◆ **Task goal**
Every record here must be copied exactly, except for the images it holds.

◆ **Exercise material**

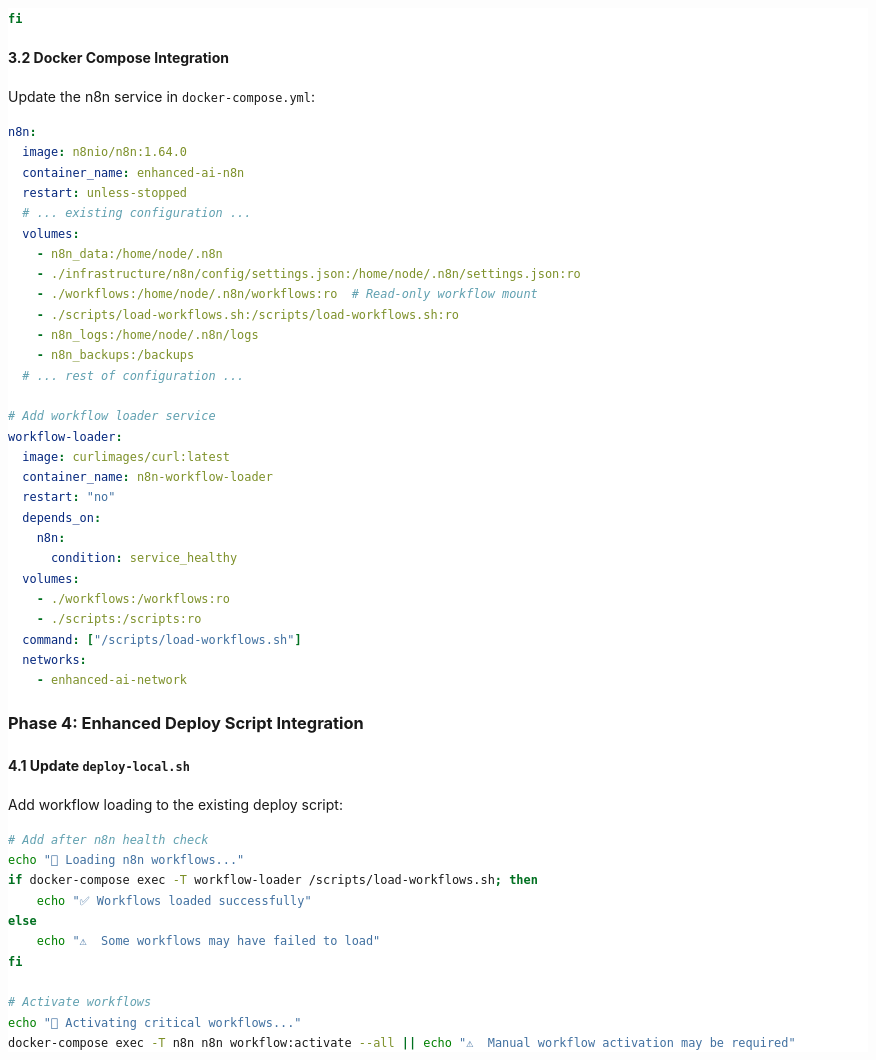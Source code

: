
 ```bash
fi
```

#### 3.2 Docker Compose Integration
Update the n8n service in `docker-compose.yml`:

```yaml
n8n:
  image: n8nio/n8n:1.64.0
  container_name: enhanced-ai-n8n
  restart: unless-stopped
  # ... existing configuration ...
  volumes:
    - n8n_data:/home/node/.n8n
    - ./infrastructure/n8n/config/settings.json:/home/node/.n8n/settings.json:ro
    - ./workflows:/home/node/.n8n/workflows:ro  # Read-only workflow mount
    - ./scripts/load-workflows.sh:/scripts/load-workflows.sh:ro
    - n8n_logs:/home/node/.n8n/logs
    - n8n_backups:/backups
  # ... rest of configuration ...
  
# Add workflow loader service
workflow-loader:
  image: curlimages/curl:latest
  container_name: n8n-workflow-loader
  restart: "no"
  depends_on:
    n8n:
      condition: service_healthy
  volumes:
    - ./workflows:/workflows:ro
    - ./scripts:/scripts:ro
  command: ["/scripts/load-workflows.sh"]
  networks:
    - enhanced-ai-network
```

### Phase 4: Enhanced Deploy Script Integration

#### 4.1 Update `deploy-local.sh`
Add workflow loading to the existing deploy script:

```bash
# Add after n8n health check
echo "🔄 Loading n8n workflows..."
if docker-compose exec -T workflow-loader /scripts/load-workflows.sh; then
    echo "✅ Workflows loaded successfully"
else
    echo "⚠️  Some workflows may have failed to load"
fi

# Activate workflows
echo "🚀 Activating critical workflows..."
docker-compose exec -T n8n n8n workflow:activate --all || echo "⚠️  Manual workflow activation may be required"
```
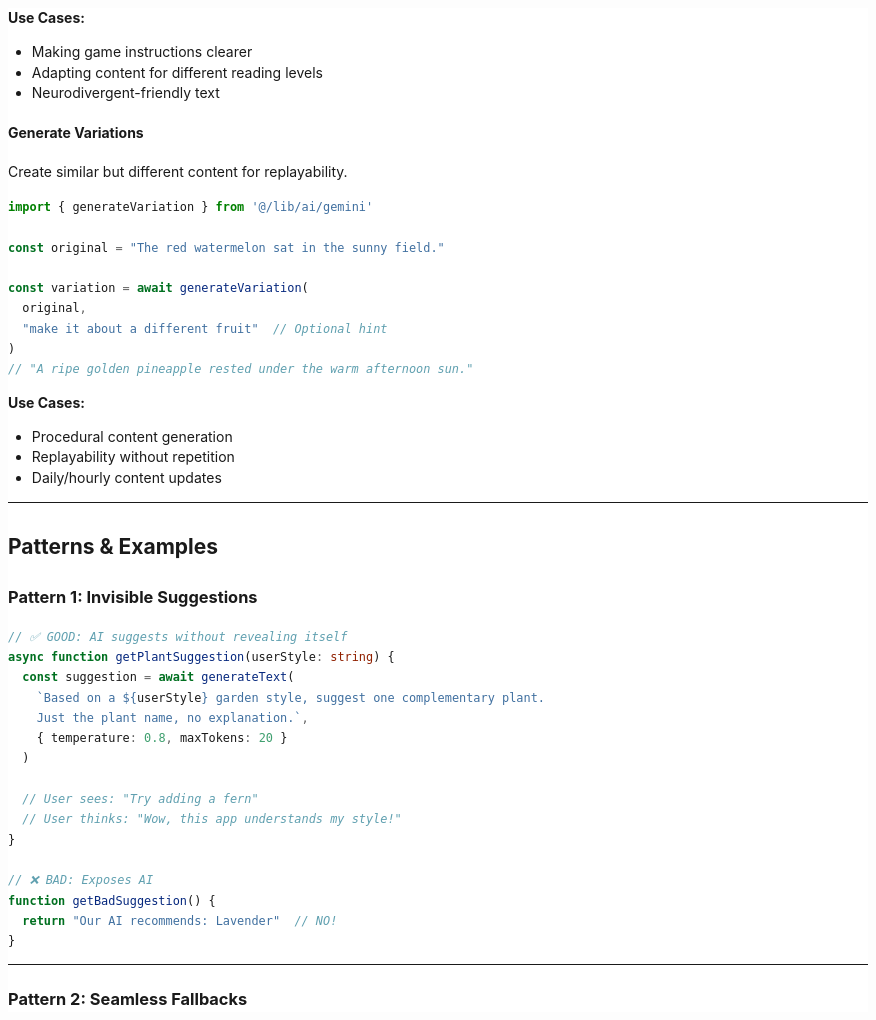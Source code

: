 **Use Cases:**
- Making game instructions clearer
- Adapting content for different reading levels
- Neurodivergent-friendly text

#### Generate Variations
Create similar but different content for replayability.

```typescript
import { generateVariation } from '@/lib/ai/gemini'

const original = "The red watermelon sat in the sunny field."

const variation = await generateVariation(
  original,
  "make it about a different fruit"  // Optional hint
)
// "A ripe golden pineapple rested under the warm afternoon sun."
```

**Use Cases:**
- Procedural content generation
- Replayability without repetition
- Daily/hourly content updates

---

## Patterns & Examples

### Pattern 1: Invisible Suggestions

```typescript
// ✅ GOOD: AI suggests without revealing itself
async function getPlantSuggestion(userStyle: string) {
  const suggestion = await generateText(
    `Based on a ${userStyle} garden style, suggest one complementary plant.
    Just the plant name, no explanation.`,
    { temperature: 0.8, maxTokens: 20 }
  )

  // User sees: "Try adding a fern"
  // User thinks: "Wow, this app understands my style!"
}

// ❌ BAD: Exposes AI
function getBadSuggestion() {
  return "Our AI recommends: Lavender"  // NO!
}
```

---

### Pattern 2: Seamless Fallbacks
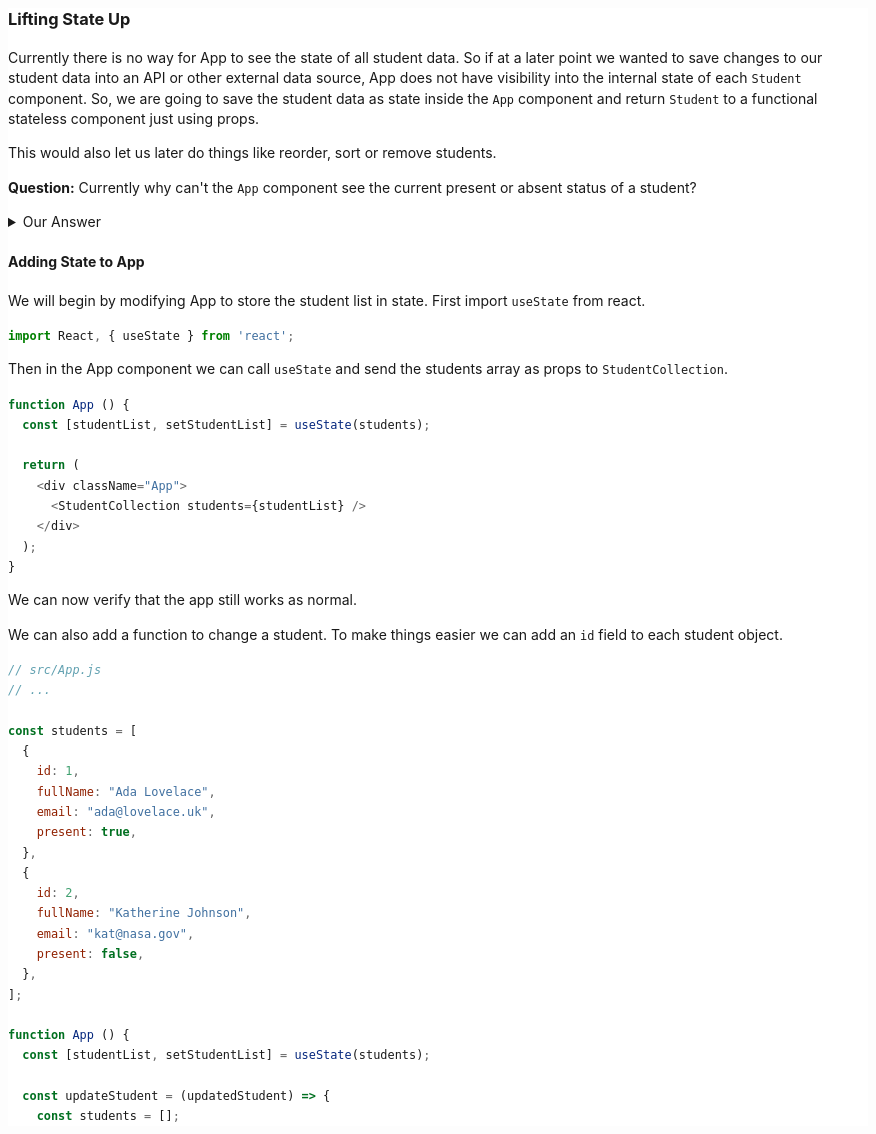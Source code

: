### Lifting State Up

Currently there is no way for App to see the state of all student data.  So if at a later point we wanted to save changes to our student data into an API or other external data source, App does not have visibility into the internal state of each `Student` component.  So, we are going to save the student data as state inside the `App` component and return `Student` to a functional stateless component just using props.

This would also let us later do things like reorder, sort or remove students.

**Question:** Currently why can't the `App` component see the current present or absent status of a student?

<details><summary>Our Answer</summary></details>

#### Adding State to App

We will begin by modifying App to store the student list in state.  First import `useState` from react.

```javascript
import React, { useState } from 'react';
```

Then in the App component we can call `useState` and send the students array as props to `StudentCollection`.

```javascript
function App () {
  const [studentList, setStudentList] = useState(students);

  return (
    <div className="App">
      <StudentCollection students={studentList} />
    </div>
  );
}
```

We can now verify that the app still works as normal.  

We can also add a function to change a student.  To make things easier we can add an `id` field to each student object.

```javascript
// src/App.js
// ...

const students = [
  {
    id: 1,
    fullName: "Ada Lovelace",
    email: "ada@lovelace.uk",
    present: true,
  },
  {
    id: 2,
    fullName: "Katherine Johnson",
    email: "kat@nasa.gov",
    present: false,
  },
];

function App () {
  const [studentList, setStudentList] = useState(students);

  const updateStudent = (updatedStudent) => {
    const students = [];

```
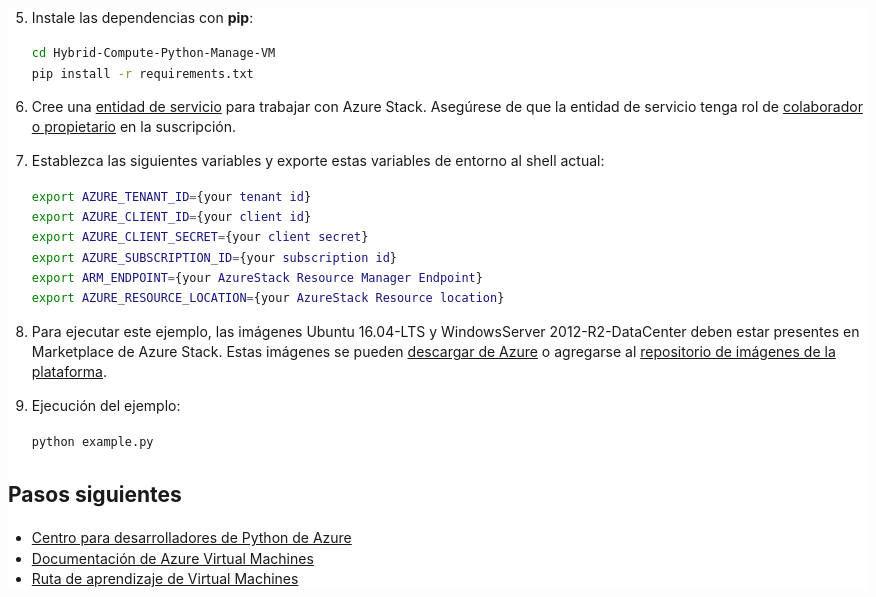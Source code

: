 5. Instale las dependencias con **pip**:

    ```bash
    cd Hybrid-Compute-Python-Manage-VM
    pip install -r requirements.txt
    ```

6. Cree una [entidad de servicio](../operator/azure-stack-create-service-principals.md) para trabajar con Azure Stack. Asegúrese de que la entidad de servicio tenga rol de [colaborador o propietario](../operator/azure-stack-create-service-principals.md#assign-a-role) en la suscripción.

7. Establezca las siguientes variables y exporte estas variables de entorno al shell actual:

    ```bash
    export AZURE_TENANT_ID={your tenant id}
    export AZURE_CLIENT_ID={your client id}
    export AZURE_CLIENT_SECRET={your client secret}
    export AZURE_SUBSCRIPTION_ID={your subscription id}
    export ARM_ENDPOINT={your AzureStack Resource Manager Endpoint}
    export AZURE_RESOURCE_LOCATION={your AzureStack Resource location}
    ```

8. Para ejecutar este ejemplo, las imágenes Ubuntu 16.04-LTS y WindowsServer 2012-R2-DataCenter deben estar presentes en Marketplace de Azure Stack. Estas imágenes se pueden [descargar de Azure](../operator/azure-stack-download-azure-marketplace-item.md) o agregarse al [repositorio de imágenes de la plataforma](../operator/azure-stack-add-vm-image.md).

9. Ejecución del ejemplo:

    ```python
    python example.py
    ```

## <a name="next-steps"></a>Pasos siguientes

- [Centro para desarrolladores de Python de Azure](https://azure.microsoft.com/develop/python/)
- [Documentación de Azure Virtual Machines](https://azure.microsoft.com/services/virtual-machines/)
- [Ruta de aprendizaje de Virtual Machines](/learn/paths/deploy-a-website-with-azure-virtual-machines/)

◆ **Exercise result**
Source code

:
 ```bash
fi
```

#### 3.2 Docker Compose Integration
Update the n8n service in `docker-compose.yml`:

```yaml
n8n:
  image: n8nio/n8n:1.64.0
  container_name: enhanced-ai-n8n
  restart: unless-stopped
  # ... existing configuration ...
  volumes:
    - n8n_data:/home/node/.n8n
    - ./infrastructure/n8n/config/settings.json:/home/node/.n8n/settings.json:ro
    - ./workflows:/home/node/.n8n/workflows:ro  # Read-only workflow mount
    - ./scripts/load-workflows.sh:/scripts/load-workflows.sh:ro
    - n8n_logs:/home/node/.n8n/logs
    - n8n_backups:/backups
  # ... rest of configuration ...
  
# Add workflow loader service
workflow-loader:
  image: curlimages/curl:latest
  container_name: n8n-workflow-loader
  restart: "no"
  depends_on:
    n8n:
      condition: service_healthy
  volumes:
    - ./workflows:/workflows:ro
    - ./scripts:/scripts:ro
  command: ["/scripts/load-workflows.sh"]
  networks:
    - enhanced-ai-network
```

### Phase 4: Enhanced Deploy Script Integration

#### 4.1 Update `deploy-local.sh`
Add workflow loading to the existing deploy script:

```bash
# Add after n8n health check
echo "🔄 Loading n8n workflows..."
if docker-compose exec -T workflow-loader /scripts/load-workflows.sh; then
    echo "✅ Workflows loaded successfully"
else
    echo "⚠️  Some workflows may have failed to load"
fi

# Activate workflows
echo "🚀 Activating critical workflows..."
docker-compose exec -T n8n n8n workflow:activate --all || echo "⚠️  Manual workflow activation may be required"
```
Source code

: **Use Cases:**
- Making game instructions clearer
- Adapting content for different reading levels
- Neurodivergent-friendly text

#### Generate Variations
Create similar but different content for replayability.

```typescript
import { generateVariation } from '@/lib/ai/gemini'

const original = "The red watermelon sat in the sunny field."

const variation = await generateVariation(
  original,
  "make it about a different fruit"  // Optional hint
)
// "A ripe golden pineapple rested under the warm afternoon sun."
```

**Use Cases:**
- Procedural content generation
- Replayability without repetition
- Daily/hourly content updates

---

## Patterns & Examples

### Pattern 1: Invisible Suggestions

```typescript
// ✅ GOOD: AI suggests without revealing itself
async function getPlantSuggestion(userStyle: string) {
  const suggestion = await generateText(
    `Based on a ${userStyle} garden style, suggest one complementary plant.
    Just the plant name, no explanation.`,
    { temperature: 0.8, maxTokens: 20 }
  )

  // User sees: "Try adding a fern"
  // User thinks: "Wow, this app understands my style!"
}

// ❌ BAD: Exposes AI
function getBadSuggestion() {
  return "Our AI recommends: Lavender"  // NO!
}
```

---

### Pattern 2: Seamless Fallbacks
Source code

:### Lifting State Up

Currently there is no way for App to see the state of all student data.  So if at a later point we wanted to save changes to our student data into an API or other external data source, App does not have visibility into the internal state of each `Student` component.  So, we are going to save the student data as state inside the `App` component and return `Student` to a functional stateless component just using props.

This would also let us later do things like reorder, sort or remove students.

**Question:** Currently why can't the `App` component see the current present or absent status of a student?

<details><summary>Our Answer</summary></details>

#### Adding State to App

We will begin by modifying App to store the student list in state.  First import `useState` from react.

```javascript
import React, { useState } from 'react';
```

Then in the App component we can call `useState` and send the students array as props to `StudentCollection`.

```javascript
function App () {
  const [studentList, setStudentList] = useState(students);

  return (
    <div className="App">
      <StudentCollection students={studentList} />
    </div>
  );
}
```

We can now verify that the app still works as normal.  

We can also add a function to change a student.  To make things easier we can add an `id` field to each student object.

```javascript
// src/App.js
// ...

const students = [
  {
    id: 1,
    fullName: "Ada Lovelace",
    email: "ada@lovelace.uk",
    present: true,
  },
  {
    id: 2,
    fullName: "Katherine Johnson",
    email: "kat@nasa.gov",
    present: false,
  },
];

function App () {
  const [studentList, setStudentList] = useState(students);

  const updateStudent = (updatedStudent) => {
    const students = [];

```
Source code

: 5. Instale las dependencias con **pip**:

    ```bash
    cd Hybrid-Compute-Python-Manage-VM
    pip install -r requirements.txt
    ```

6. Cree una [entidad de servicio](../operator/azure-stack-create-service-principals.md) para trabajar con Azure Stack. Asegúrese de que la entidad de servicio tenga rol de [colaborador o propietario](../operator/azure-stack-create-service-principals.md#assign-a-role) en la suscripción.

7. Establezca las siguientes variables y exporte estas variables de entorno al shell actual:

    ```bash
    export AZURE_TENANT_ID={your tenant id}
    export AZURE_CLIENT_ID={your client id}
    export AZURE_CLIENT_SECRET={your client secret}
    export AZURE_SUBSCRIPTION_ID={your subscription id}
    export ARM_ENDPOINT={your AzureStack Resource Manager Endpoint}
    export AZURE_RESOURCE_LOCATION={your AzureStack Resource location}
    ```

8. Para ejecutar este ejemplo, las imágenes Ubuntu 16.04-LTS y WindowsServer 2012-R2-DataCenter deben estar presentes en Marketplace de Azure Stack. Estas imágenes se pueden [descargar de Azure](../operator/azure-stack-download-azure-marketplace-item.md) o agregarse al [repositorio de imágenes de la plataforma](../operator/azure-stack-add-vm-image.md).

9. Ejecución del ejemplo:

    ```python
    python example.py
    ```

## <a name="next-steps"></a>Pasos siguientes

- [Centro para desarrolladores de Python de Azure](https://azure.microsoft.com/develop/python/)
- [Documentación de Azure Virtual Machines](https://azure.microsoft.com/services/virtual-machines/)
- [Ruta de aprendizaje de Virtual Machines](/learn/paths/deploy-a-website-with-azure-virtual-machines/)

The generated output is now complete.